CIHA Blog Highlights – Fall 2018
By: Anna Kamanzi
As the new year approaches, we would like to welcome any new readers of the blog we have gained this year and encourage you all to share this site with your friends. At CIHA, we seek to foreground critical and religious voices to explore connections among issues of faith, governance, gender, and race in colonial and post-colonial contexts. Through our analysis and dialogue, we strive for equality, justice and, ultimately, respect for others’ desires, beliefs and practices. This mission in exemplified in today’s post where we are highlighting the interesting and important work we have put out this fall.
Since I took over the position of Editorial Assistant for the UC Irvine team, CIHA has been at the forefront of discussions about current events, legacies, and happenings on the African continent. I am so pleased to be a part of such a dynamic and engaged group of scholars! However, I am not the only new CIHA editorial assistant. We have many new graduate student team members from across Africa contributing to the blog, all of whom are introduced here. For example, Rebecca Mugo, a Master’s student at HIPSIR, jumped right into her new role and wrote an analysis of the potential consequences of pushing development agendas by increasing borrowing and taxation in Kenya in her post “Kenya’s Economic Policy: Borrowing from China Plus Regressive Taxation is Problematic for Social Welfare and Economic Growth.”
Additionally, we had a series of posts examining humanitarianism, charity, and development in Africa, whether from NGOs operating on the continent, foreign aid from outside of Africa, or philanthropists based anywhere in the world. We posted a two-part piece by Father Dr. Toussaint Kafarhire Murhula of the Hekima Institute of Peace Studies and International Relations (HIPSIR) in Nairobi, Kenya. In his posts, he discussed the Humanitarian Conference on the Democratic Republic of Congo, which took place earlier this year in Geneva, and responses by the Congolese government on the representation of the crisis and suffering. Read part one and part two by clicking these links. Dr. Willy Mafuta wrote an insightful critique of Donald Trump’s problematic comments on land development and race in South Africa. And finally, we re-posted an investigative article originally written by Finley Young of ProPublica which chronicled wide-spread abuse of girls by an American-run charity in Sierra Leone. CIHA contributor Titilope Ajayi wrote an extended introduction to the repost.

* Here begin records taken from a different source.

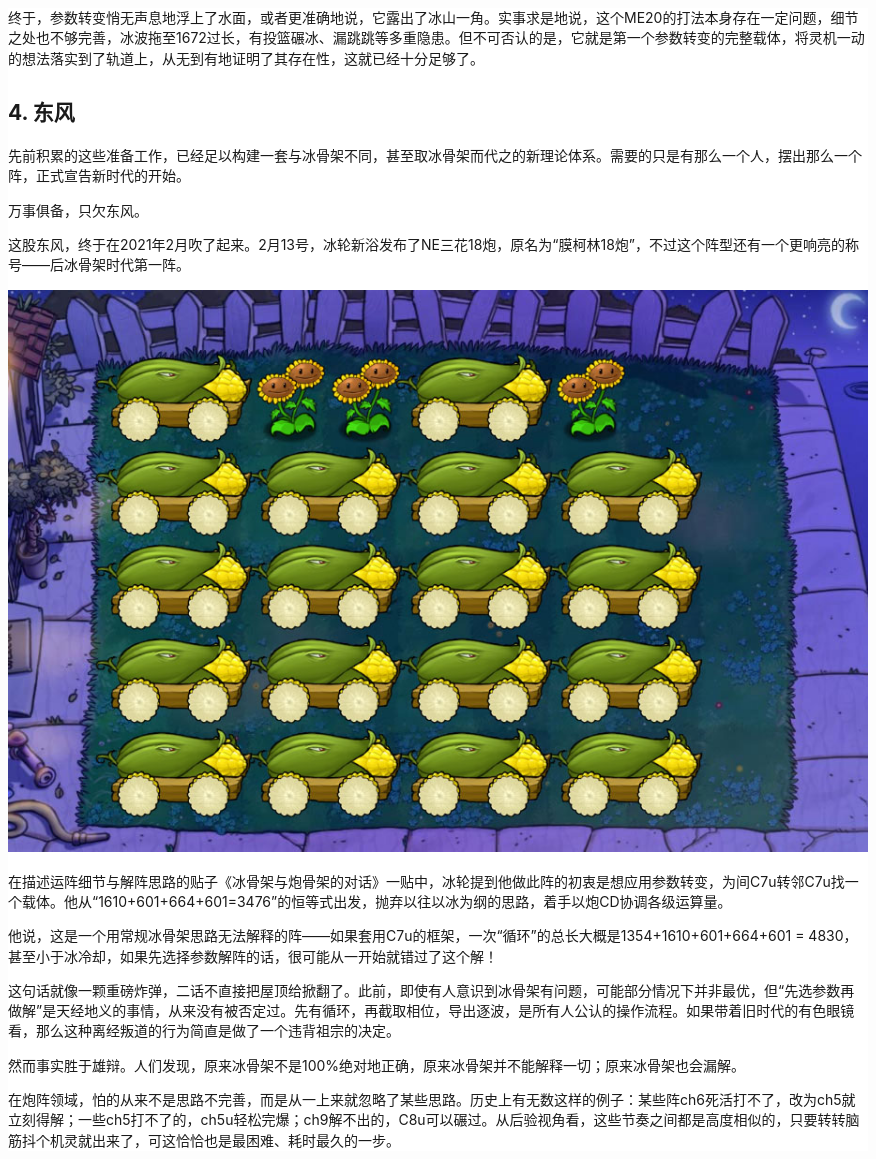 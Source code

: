 终于，参数转变悄无声息地浮上了水面，或者更准确地说，它露出了冰山一角。实事求是地说，这个ME20的打法本身存在一定问题，细节之处也不够完善，冰波拖至1672过长，有投篮碾冰、漏跳跳等多重隐患。但不可否认的是，它就是第一个参数转变的完整载体，将灵机一动的想法落实到了轨道上，从无到有地证明了其存在性，这就已经十分足够了。

## 4. 东风

先前积累的这些准备工作，已经足以构建一套与冰骨架不同，甚至取冰骨架而代之的新理论体系。需要的只是有那么一个人，摆出那么一个阵，正式宣告新时代的开始。

万事俱备，只欠东风。

这股东风，终于在2021年2月吹了起来。2月13号，冰轮新浴发布了NE三花18炮，原名为“膜柯林18炮”，不过这个阵型还有一个更响亮的称号——后冰骨架时代第一阵。

![img](images/mkl18.jpg)

在描述运阵细节与解阵思路的贴子《冰骨架与炮骨架的对话》一贴中，冰轮提到他做此阵的初衷是想应用参数转变，为间C7u转邻C7u找一个载体。他从“1610+601+664+601=3476”的恒等式出发，抛弃以往以冰为纲的思路，着手以炮CD协调各级运算量。

他说，这是一个用常规冰骨架思路无法解释的阵——如果套用C7u的框架，一次“循环”的总长大概是1354+1610+601+664+601 = 4830，甚至小于冰冷却，如果先选择参数解阵的话，很可能从一开始就错过了这个解！

这句话就像一颗重磅炸弹，二话不直接把屋顶给掀翻了。此前，即使有人意识到冰骨架有问题，可能部分情况下并非最优，但“先选参数再做解”是天经地义的事情，从来没有被否定过。先有循环，再截取相位，导出逐波，是所有人公认的操作流程。如果带着旧时代的有色眼镜看，那么这种离经叛道的行为简直是做了一个违背祖宗的决定。

然而事实胜于雄辩。人们发现，原来冰骨架不是100%绝对地正确，原来冰骨架并不能解释一切；原来冰骨架也会漏解。

在炮阵领域，怕的从来不是思路不完善，而是从一上来就忽略了某些思路。历史上有无数这样的例子：某些阵ch6死活打不了，改为ch5就立刻得解；一些ch5打不了的，ch5u轻松完爆；ch9解不出的，C8u可以碾过。从后验视角看，这些节奏之间都是高度相似的，只要转转脑筋抖个机灵就出来了，可这恰恰也是最困难、耗时最久的一步。
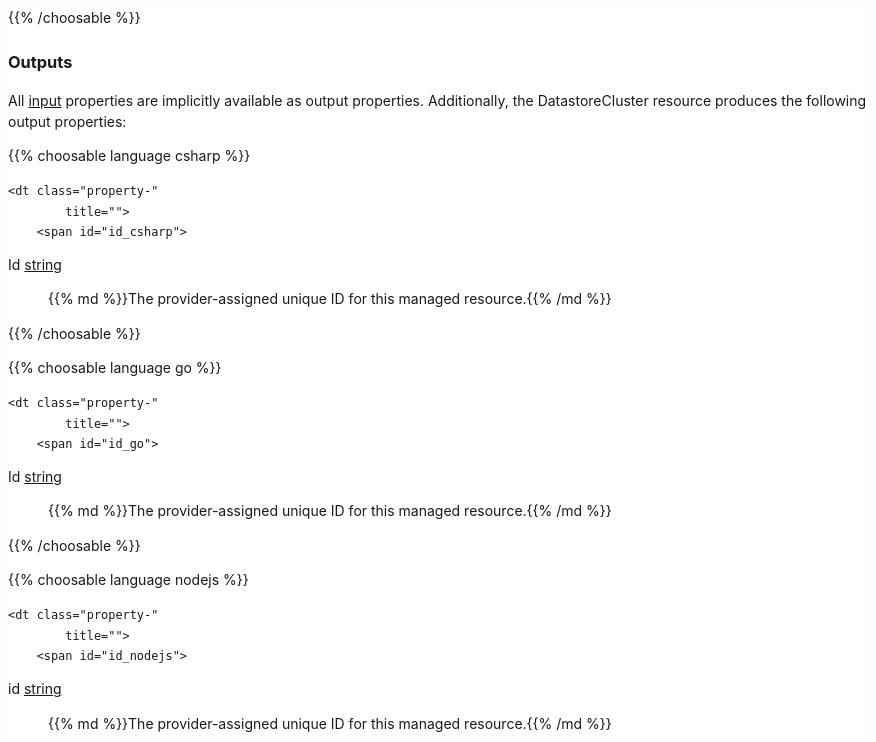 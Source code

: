 </dl>
{{% /choosable %}}






### Outputs

All [input](#inputs) properties are implicitly available as output properties. Additionally, the DatastoreCluster resource produces the following output properties:




{{% choosable language csharp %}}
<dl class="resources-properties">

    <dt class="property-"
            title="">
        <span id="id_csharp">
<a href="#id_csharp" style="color: inherit; text-decoration: inherit;">Id</a>
</span> 
        <span class="property-indicator"></span>
        <span class="property-type"><a href="https://docs.microsoft.com/en-us/dotnet/csharp/language-reference/builtin-types/built-in-types">string</a></span>
    </dt>
    <dd>{{% md %}}The provider-assigned unique ID for this managed resource.{{% /md %}}</dd>

</dl>
{{% /choosable %}}


{{% choosable language go %}}
<dl class="resources-properties">

    <dt class="property-"
            title="">
        <span id="id_go">
<a href="#id_go" style="color: inherit; text-decoration: inherit;">Id</a>
</span> 
        <span class="property-indicator"></span>
        <span class="property-type"><a href="https://golang.org/pkg/builtin/#string">string</a></span>
    </dt>
    <dd>{{% md %}}The provider-assigned unique ID for this managed resource.{{% /md %}}</dd>

</dl>
{{% /choosable %}}


{{% choosable language nodejs %}}
<dl class="resources-properties">

    <dt class="property-"
            title="">
        <span id="id_nodejs">
<a href="#id_nodejs" style="color: inherit; text-decoration: inherit;">id</a>
</span> 
        <span class="property-indicator"></span>
        <span class="property-type"><a href="https://developer.mozilla.org/en-US/docs/Web/JavaScript/Reference/Global_Objects/string">string</a></span>
    </dt>
    <dd>{{% md %}}The provider-assigned unique ID for this managed resource.{{% /md %}}</dd>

I began my tenure at CIHA by collecting several posts about various aspects of the so-called “Anglophone Crisis” in Cameroon. This fascinating collection of work by our Co-Editors and guest writers provides information on the developing unrest, going on since 2016, as well as several astute analyses of the history and contemporary conditions which led up to the crisis. Dr. Cilas Kemedjio writes about the Anglophone question, linguistic plantation complex and Biafra’s ghosts in Cameroon. Dr. Cecelia Lynch and Tatiana Fouda ask how religious women construct modernity in Cameroon. Father Ludovic Lado shares his thoughts about solidarity and dialogue in the Anglo- and Francophone part of the country. Former editorial assistant and graduate student Gerald Acho makes a plea for subsidiarity and asks: what went wrong?
We have also collected many exciting opportunities and events happening in Africa from our teams in Senegal, Ghana, Kenya, and South Africa. These have included the 2018 JL Dube Memorial Lecture held at UKZN, a call to co-host the next African Studies Association of Africa meetings in Ghana, and a CIHA Blog call for publications for the Alternation Journal at UKZN. We have also posted many more events and opportunities on those sections of the blog.
Finally, one of the most important things CIHA does is provide a space for discussions of how religion and faith intersect with politics, culture, and society in Africa, including the roles of faith-based NGOs in humanitarian work. We have had many important posts this season which investigate the interpretations, roles, and legacies of religious actors and institutions in Africa. We posted excerpts from the introduction to Dr. Ebenezer Obadare’s new book, Pentecostal Republic: Religion and the Struggle for State Power in Nigeria (Zed Books, 2018). Dr. Obadare has written for the blog before and you can find his other posts here. We also posted a two-part series by Thabang Nkadimeng called “Migrations of the Holy” which reflected on the nature and efficacy of sacramentals in religious circles and charms in popular culture in South Africa. The first post in this series began a discussion of the ways that religious fervor in South Africa has migrated towards a new object of worship and the second part gives a historical study of how sacramentals and relics are understood in Catholic teaching.
We are always happy to note that our posts continue to spur conversations both online and off and look forward to continued engagement. As we head into the holiday season and prepare for some temporary changes at CIHA, we would like to thank you for your support and ask for your thoughts in the comments section. Happy reading!